Wayne Husted, whether you realize it or not, is probably the designer whose work comes to mind when you think of Blenko's golden age. He served as design director from 1953-1963, during which period he created over 600 designs, including some of the most iconic forms Blenko ever produced.
There is something quite magical about that decade. It was a true renaissance, with fresh, bold, and innovative concepts across all fields of art and design. Today, as a collector, we have the lens of history and pop culture to describe the things that were created. We can throw around terms like "atomic," "Sputnik modern," or "Jetsons-esque," and a mental image immediately starts to form. What, I wonder, was it like then, in the 50s, when designers like Husted were generating their designs without that frame of reference? They were creating the frame!
Husted was actually the last of Blenko's three historic period designers I became acquainted with, but his designs immediately became my favorite - for exactly the same reason that I am drawn to Charles Murphy's designs for Red Wing Potteries from the same period. Both Husted and Murphy seem to be pushing their respective medium into new and uncharted terrain. They were exploring the qualities inherent in their materials, testing their limits, asking them to be more than what they had always been.
Extravagant, fanciful, eccentric, and highly tactile, Husted's designs seem to ask, playfully, "So, you think you know glass?"
Take the "blob vase" - #597 - pictured above in Nile. Designed in 1959, its spherical yet somehow triangular form is beguiling on its own. Add to that the handcraft involved in applying discs of glass to its surface during the blowing process, and it is a wonder of handmade glass. This example, which Paul gave me as a birthday present last year, is my favorite Blenko object to date. It only slightly freaks me out that it resembles a highly magnified HIV cell.
One of Husted's major contributions was transforming everyday decanters into exuberant, sculptural flourishes for the home. So many of his decanters are on my wish list, but at this relatively early stage in my collecting, one has emerged as a favorite: the "shot glass decanter" (#6027) from 1960. The exaggerated neck of the bottle and the dual purpose stopper (it serves as a jigger) combine to make a thrilling piece of glass. How could you turn down a shot of whisky if your host pulled this Tangerine-colored beauty off the bar?

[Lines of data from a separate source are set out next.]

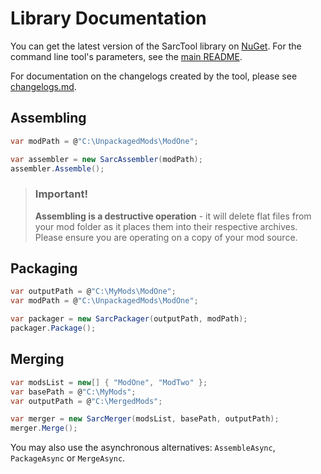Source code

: # Library Documentation
You can get the latest version of the SarcTool library on [NuGet](https://www.nuget.org/packages/TKMM.SarcTool.Core).
For the command line tool's parameters, see the [main README](https://github.com/okmika/TKMM-SARC/blob/main/README.md).

For documentation on the changelogs created by the tool, please see [changelogs.md](https://github.com/okmika/TKMM-SARC/blob/main/docs/changelogs.md).

## Assembling
```csharp
var modPath = @"C:\UnpackagedMods\ModOne";

var assembler = new SarcAssembler(modPath);
assembler.Assemble();
```

> ### Important!
> **Assembling is a destructive operation** - it will delete flat files
> from your mod folder as it places them into their respective
> archives. Please ensure you are operating on a copy of your
> mod source.

## Packaging
```csharp
var outputPath = @"C:\MyMods\ModOne";
var modPath = @"C:\UnpackagedMods\ModOne";

var packager = new SarcPackager(outputPath, modPath);
packager.Package();
```

## Merging
```csharp
var modsList = new[] { "ModOne", "ModTwo" };
var basePath = @"C:\MyMods";
var outputPath = @"C:\MergedMods";

var merger = new SarcMerger(modsList, basePath, outputPath);
merger.Merge();
```

You may also use the asynchronous alternatives: `AssembleAsync`, `PackageAsync` or `MergeAsync`.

I cannot leave discussion of Husted without addressing his use of texture. Where the blob vase demonstrates technical expertise, and the shot glass decanter shows off the sleek and streamlined elegance of the glass, several of his notable designs - and some of his obscure ones! - reveal his interest in using texture to make the glass surprise and delight the viewer with the play of light. In the photo below are two Husted vases in Sea Green. On the left is a vase from the Vineyard line, sometimes referred to as a "bubble wrap" vase (#6041). Flat catalog images of this piece always made me think of it as some kind of lumpen horror. Seeing it in person, and the way that each bubble (grape?) catches and refracts light, made me enjoy it madly. Similarly, the #607 vase, with its peculiar coil-like body, demonstrates again Husted's impish experimentation.